The Dangerous Nature of HB 29

In the coming months, the Georgia House of Representatives will introduce a bill, HB 29, or the “Georgia Campus Carry Act of 2013.” The resolution would amend the Georgia State Constitution, which forbids concealed weapons in “a building that is occupied by a government entity,” to allow individuals at public and private colleges and universities to carry firearms.

In other words, guns at Emory.

This legislation, in the midst of the current gun control debate, demonstrates how far extremists in this country will go to “protect the right to bear arms.” That the 2012 elections yielded a new republican supermajority in the General Assembly suggests that this bill has a strong chance of passing.

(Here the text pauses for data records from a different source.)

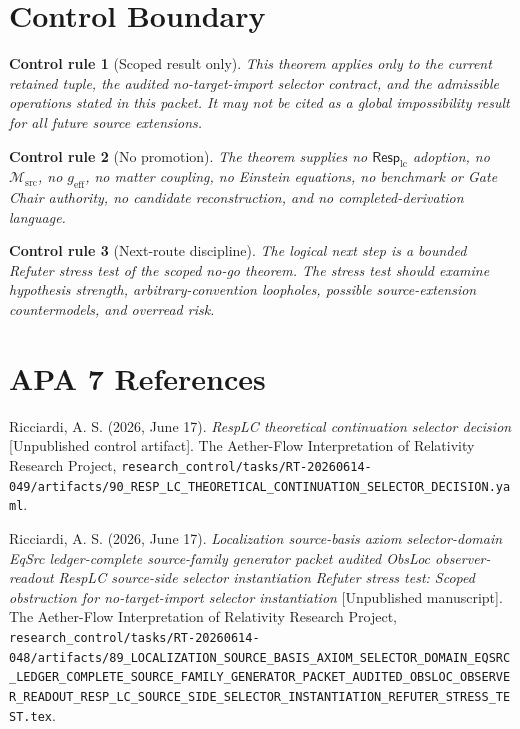 \documentclass[11pt]{article}
\newcommand{\Msrc}{\mathcal{M}_{\mathrm{src}}}
\newcommand{\RespLC}{\mathsf{Resp}_{\mathrm{lc}}}
\newcommand{\geff}{g_{\mathrm{eff}}}
\newtheorem{controlrule}{Control rule}
\begin{document}
\section{Control Boundary}

\begin{controlrule}[Scoped result only]
This theorem applies only to the current retained tuple, the audited
no-target-import selector contract, and the admissible operations
stated in this packet. It may not be cited as a global impossibility
result for all future source extensions.
\end{controlrule}

\begin{controlrule}[No promotion]
The theorem supplies no \(\RespLC\) adoption, no \(\Msrc\), no
\(\geff\), no matter coupling, no Einstein equations, no benchmark or
Gate Chair authority, no candidate reconstruction, and no
completed-derivation language.
\end{controlrule}

\begin{controlrule}[Next-route discipline]
The logical next step is a bounded Refuter stress test of the scoped
no-go theorem. The stress test should examine hypothesis strength,
arbitrary-convention loopholes, possible source-extension
countermodels, and overread risk.
\end{controlrule}

\section*{APA 7 References}

Ricciardi, A. S. (2026, June 17). \emph{RespLC theoretical
continuation selector decision} [Unpublished control artifact]. The
Aether-Flow Interpretation of Relativity Research Project,
\texttt{research\_control/tasks/RT-20260614-049/artifacts/90\_RESP\_LC\_THEORETICAL\_CONTINUATION\_SELECTOR\_DECISION.yaml}.

Ricciardi, A. S. (2026, June 17). \emph{Localization source-basis
axiom selector-domain EqSrc ledger-complete source-family generator
packet audited ObsLoc observer-readout RespLC source-side selector
instantiation Refuter stress test: Scoped obstruction for
no-target-import selector instantiation} [Unpublished manuscript].
The Aether-Flow Interpretation of Relativity Research Project,
\texttt{research\_control/tasks/RT-20260614-048/artifacts/89\_LOCALIZATION\_SOURCE\_BASIS\_AXIOM\_SELECTOR\_DOMAIN\_EQSRC\_LEDGER\_COMPLETE\_SOURCE\_FAMILY\_GENERATOR\_PACKET\_AUDITED\_OBSLOC\_OBSERVER\_READOUT\_RESP\_LC\_SOURCE\_SIDE\_SELECTOR\_INSTANTIATION\_REFUTER\_STRESS\_TEST.tex}.
\end{document}

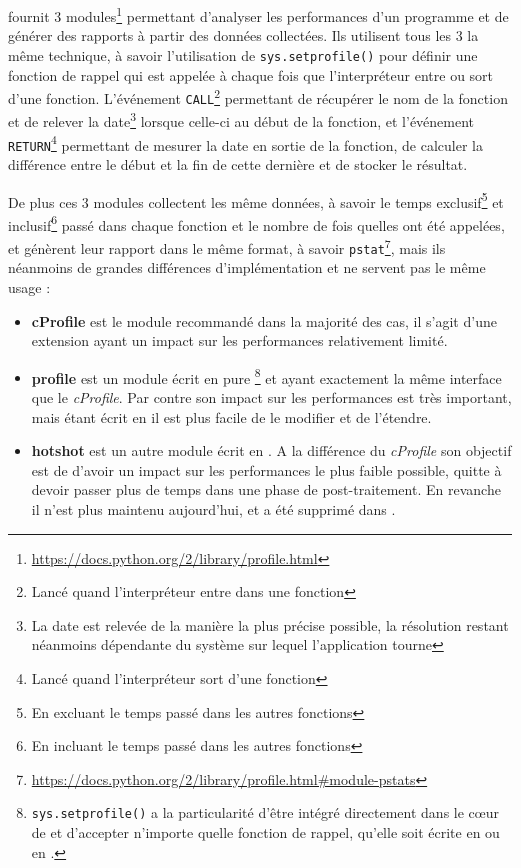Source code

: \Python fournit 3 modules\footnote{\url{https://docs.python.org/2/library/profile.html}} permettant d'analyser les performances d'un programme et de générer des rapports à partir des données collectées. Ils utilisent tous les 3 la même technique, à savoir l'utilisation de \verb|sys.setprofile()| pour définir une fonction de rappel qui est appelée à chaque fois que l'interpréteur entre ou sort d'une fonction. L'événement \verb|CALL|\footnote{Lancé quand l'interpréteur entre dans une fonction} permettant de récupérer le nom de la fonction et de relever la date\footnote{La date est relevée de la manière la plus précise possible, la résolution restant néanmoins dépendante du système sur lequel l'application tourne} lorsque celle-ci au début de la fonction, et l'événement \verb|RETURN|\footnote{Lancé quand l'interpréteur sort d'une fonction} permettant de mesurer la date en sortie de la fonction, de calculer la différence entre le début et la fin de cette dernière et de stocker le résultat.

De plus ces 3 modules collectent les même données, à savoir le temps exclusif\footnote{En excluant le temps passé dans les autres fonctions} et inclusif\footnote{En incluant le temps passé dans les autres fonctions} passé dans chaque fonction et le nombre de fois quelles ont été appelées, et génèrent leur rapport dans le même format, à savoir \verb|pstat|\footnote{\url{https://docs.python.org/2/library/profile.html#module-pstats}}, mais ils néanmoins de grandes différences d'implémentation et ne servent pas le même usage : 
\begin{itemize}
\item \textbf{cProfile} est le module recommandé dans la majorité des cas, il s'agit d'une extension \C ayant un impact sur les performances relativement limité.
\item \textbf{profile} est un module écrit en pure \Python\footnote{\verb?sys.setprofile()? a la particularité d'être intégré directement dans le cœur de \Python et d'accepter n'importe quelle fonction de rappel, qu'elle soit écrite en \C ou en \Python.} et ayant exactement la même interface que le \emph{cProfile}. Par contre son impact sur les performances est très important, mais étant écrit en \Python il est plus facile de le modifier et de l'étendre.
\item \textbf{hotshot} est un autre module écrit en \C. A la différence du \emph{cProfile} son objectif est de d'avoir un impact sur les performances le plus faible possible, quitte à devoir passer plus de temps dans une phase de post-traitement. En revanche il n'est plus maintenu aujourd'hui, et a été supprimé dans .
\end{itemize}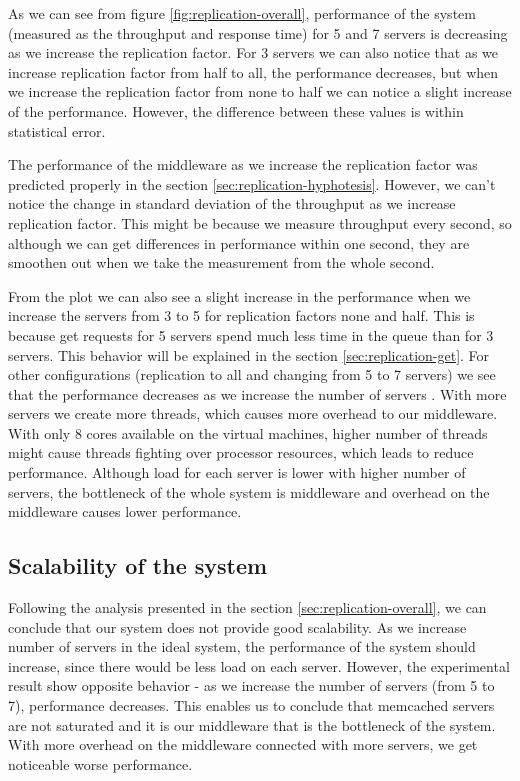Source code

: \documentclass[11pt]{article}
\begin{document}
As we can see from figure \ref{fig:replication-overall}, performance of the system (measured as the throughput and response time) for 5 and 7 servers is decreasing as we increase the replication factor. For 3 servers we can also notice that as we increase replication factor from half to all, the performance decreases, but when we increase the replication factor from none to half we can notice a slight increase of the performance. However, the difference between these values is within statistical error.

The performance of the middleware as we increase the replication factor was predicted properly in the section \ref{sec:replication-hyphotesis}. However, we can't notice the change in standard deviation of the throughput as we increase replication factor. This might be because we measure throughput every second, so although we can get differences in performance within one second, they are smoothen out when we take the measurement from the whole second.

From the plot we can also see a slight increase in the performance when we increase the servers from 3 to 5 for replication factors none and half. This is because get requests for 5 servers spend much less time in the queue than for 3 servers. This behavior will be explained in the section \ref{sec:replication-get}. For other configurations (replication to all and changing from 5 to 7 servers) we see that the performance decreases as we increase the number of servers . With more servers we create more threads, which causes more overhead to our middleware. With only 8 cores available on the virtual machines, higher number of threads might cause threads fighting over processor resources, which leads to reduce performance. Although load for each server is lower with higher number of servers, the bottleneck of the whole system is middleware and overhead on the middleware causes lower performance.

\subsection{Scalability of the system}
Following the analysis presented in the section \ref{sec:replication-overall}, we can conclude that our system does not provide good scalability. As we increase number of servers in the ideal system, the performance of the system should increase, since there would be less load on each server. However, the experimental result show opposite behavior - as we increase the number of servers (from 5 to 7), performance decreases. This enables us to conclude that memcached servers are not saturated and it is our middleware that is the bottleneck of the system. With more overhead on the middleware connected with more servers, we get noticeable worse performance.
\end{document}
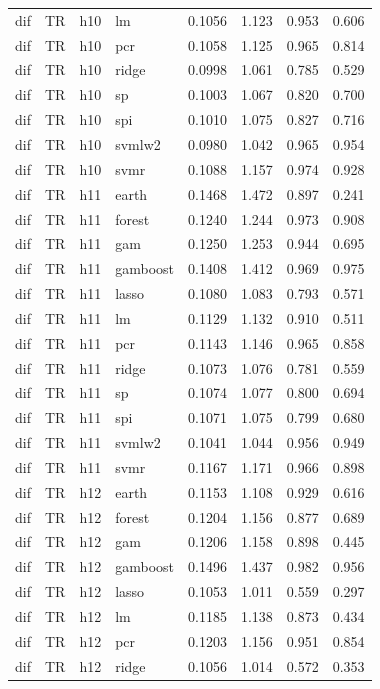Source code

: \begin{ThreePartTable}
\begin{longtable}[t]{llclcccc}
dif & TR & h10 & lm & 0.1056 & 1.123 & 0.953 & 0.606\\
dif & TR & h10 & pcr & 0.1058 & 1.125 & 0.965 & 0.814\\
dif & TR & h10 & ridge & 0.0998 & 1.061 & 0.785 & 0.529\\
dif & TR & h10 & sp & 0.1003 & 1.067 & 0.820 & 0.700\\
dif & TR & h10 & spi & 0.1010 & 1.075 & 0.827 & 0.716\\
dif & TR & h10 & svmlw2 & 0.0980 & 1.042 & 0.965 & 0.954\\
dif & TR & h10 & svmr & 0.1088 & 1.157 & 0.974 & 0.928\\
\addlinespace
dif & TR & h11 & earth & 0.1468 & 1.472 & 0.897 & 0.241\\
dif & TR & h11 & forest & 0.1240 & 1.244 & 0.973 & 0.908\\
dif & TR & h11 & gam & 0.1250 & 1.253 & 0.944 & 0.695\\
dif & TR & h11 & gamboost & 0.1408 & 1.412 & 0.969 & 0.975\\
dif & TR & h11 & lasso & 0.1080 & 1.083 & 0.793 & 0.571\\
dif & TR & h11 & lm & 0.1129 & 1.132 & 0.910 & 0.511\\
dif & TR & h11 & pcr & 0.1143 & 1.146 & 0.965 & 0.858\\
dif & TR & h11 & ridge & 0.1073 & 1.076 & 0.781 & 0.559\\
dif & TR & h11 & sp & 0.1074 & 1.077 & 0.800 & 0.694\\
dif & TR & h11 & spi & 0.1071 & 1.075 & 0.799 & 0.680\\
dif & TR & h11 & svmlw2 & 0.1041 & 1.044 & 0.956 & 0.949\\
dif & TR & h11 & svmr & 0.1167 & 1.171 & 0.966 & 0.898\\
\addlinespace
dif & TR & h12 & earth & 0.1153 & 1.108 & 0.929 & 0.616\\
dif & TR & h12 & forest & 0.1204 & 1.156 & 0.877 & 0.689\\
dif & TR & h12 & gam & 0.1206 & 1.158 & 0.898 & 0.445\\
dif & TR & h12 & gamboost & 0.1496 & 1.437 & 0.982 & 0.956\\
dif & TR & h12 & lasso & 0.1053 & 1.011 & 0.559 & 0.297\\
dif & TR & h12 & lm & 0.1185 & 1.138 & 0.873 & 0.434\\
dif & TR & h12 & pcr & 0.1203 & 1.156 & 0.951 & 0.854\\
dif & TR & h12 & ridge & 0.1056 & 1.014 & 0.572 & 0.353\\

\end{longtable}
\end{ThreePartTable}
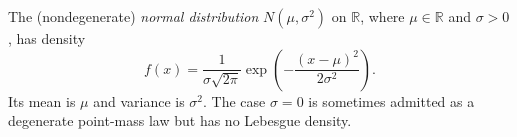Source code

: 
The (nondegenerate) \emph{normal distribution} $N(\mu,\sigma^2)$ on $\mathbb R$, where $\mu\in\mathbb R$ and $\sigma>0$, has density
\[
f(x)=\frac{1}{\sigma\sqrt{2\pi}}\exp\left(-\frac{(x-\mu)^2}{2\sigma^2}\right).
\]
Its mean is $\mu$ and variance is $\sigma^2$. The case $\sigma=0$ is sometimes admitted as a degenerate point-mass law but has no Lebesgue density.

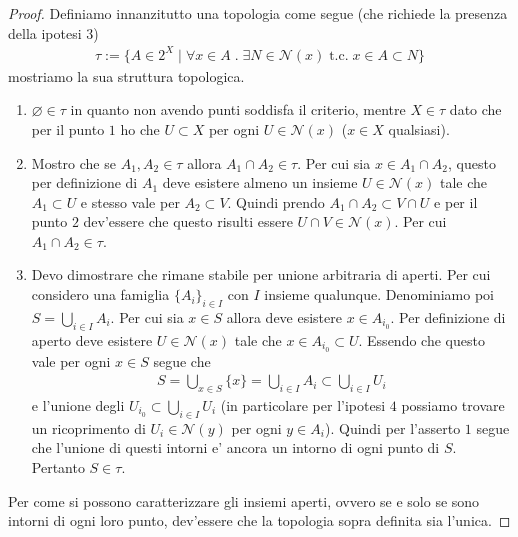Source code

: \begin{proof}
	Definiamo innanzitutto una topologia come segue (che richiede la presenza della ipotesi $3$)
	\begin{equation}
	\begin{aligned}
		\tau := \{ A \in 2^X \; |\; \forall x \in A \; . \; \exists N \in \mathcal{N}(x) \; \text{t.c.} \; x \in A \subset N\}
	\end{aligned}
	\end{equation}
	mostriamo la sua struttura topologica.
	\begin{enumerate}
		\item $\varnothing \in \tau$ in quanto non avendo punti soddisfa il criterio, mentre $X \in \tau$ dato che per il punto $1$ ho che $U \subset X$ per ogni $U \in \mathcal{N}(x)$ ($x \in X$ qualsiasi).
		\item Mostro che se $A_1, A_2 \in \tau$ allora $A_1 \cap A_2 \in \tau$. Per cui sia $x \in A_1 \cap A_2$, questo per definizione di $A_1$ deve esistere almeno un insieme $U \in \mathcal{N}(x)$ tale che $A_1\subset U$ e stesso vale per $A_2 \subset V$. Quindi prendo $A_1 \cap A_2 \subset V \cap U$ e per il punto $2$ dev'essere che questo risulti essere $U \cap V \in \mathcal{N}(x)$. Per cui $A_1 \cap A_2 \in \tau$.
		\item Devo dimostrare che rimane stabile per unione arbitraria di aperti. Per cui considero una famiglia $\{A_i\}_{i \in I}$ con $I$ insieme qualunque. Denominiamo poi $S = \bigcup_{i \in I} A_i$. Per cui sia $x \in S$ allora deve esistere $x \in A_{i_0}$. Per definizione di aperto deve esistere $U\in \mathcal{N}(x)$ tale che $x \in A_{i_0} \subset U$. Essendo che questo vale per ogni $x \in S$ segue che
		\begin{equation}
		\begin{aligned}
			S = \bigcup_{x \in S} \{x\} = \bigcup_{i \in I} A_i \subset \bigcup_{i \in I} U_i
		\end{aligned}
		\end{equation}
		e l'unione degli $U_{i_0} \subset \bigcup_{i \in I} U_i$ (in particolare per l'ipotesi $4$ possiamo trovare un ricoprimento di $U_i \in \mathcal{N}(y)$ per ogni $y \in A_i$). Quindi per l'asserto $1$ segue che l'unione di questi intorni e' ancora un intorno di ogni punto di $S$. Pertanto $S \in \tau$.
	\end{enumerate}
	Per come si possono caratterizzare gli insiemi aperti, ovvero se e solo se sono intorni di ogni loro punto, dev'essere che la topologia sopra definita sia l'unica.  
\end{proof}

On his website, the representative who drafted the legislation, Charles Gregory (R-Kennesaw), wrote that “there is no more appropriate, and no more necessary, time to defend our liberties than when they are under attack!”

He went on to write, “If the principal [in Newtown, CT] had access to a gun that day, many lives could have been saved; or who knows, if Sandy Hook wasn’t a ‘gun-free zone,’ maybe Adam wouldn’t have even targeted the school.”

Let me get this straight. Mr. Gregory believes Adam Lanza went and massacred school children school because their school was a gun-free zone. So it was the school’s fault, or the parent’s fault or maybe Connecticut’s fault. But certainly, the senseless killings were not the fault of the mentally disabled man with an automatic weapon.

However, we, in the state of Georgia, will never be blamed for the death of innocent children because we will have guns in our schools.

Instead of proposing legislation to prevent massacres from happening, such as testing for mental illness before selling firearms, treating the mentally ill or, God forbid, an assault weapons ban, Mr. Gregory has introduced a resolution to start an arms race fueled by fear.

If Mr. Gregory’s legislation were merely meant to prevent another mass shooting on a college campus by an irrational actor, it would be misguided and wrong. Guns do not prevent insane people from massacring children; treatment for the mentally ill and restrictions on gun access do.

However, this resolution was introduced to combat all types of crime on campuses, not just mass murder. Thus, this legislation is beyond wrong — it’s dangerous.

Especially at schools like Georgia Tech and Georgia State, where on-campus crime is more prevalent than it is at Emory, all students are susceptible to some degree of crime. So, under Mr. Gregory’s logic, if a college student feels that he or she is vulnerable to armed robbery or other kinds of violence, he or she should get a gun.

But isn’t that why we, in Georgia, have police to protect students and a legal system where guilty criminals are punished in accordance with their crimes? Aren’t these institutions society’s means of combating undesirable activity?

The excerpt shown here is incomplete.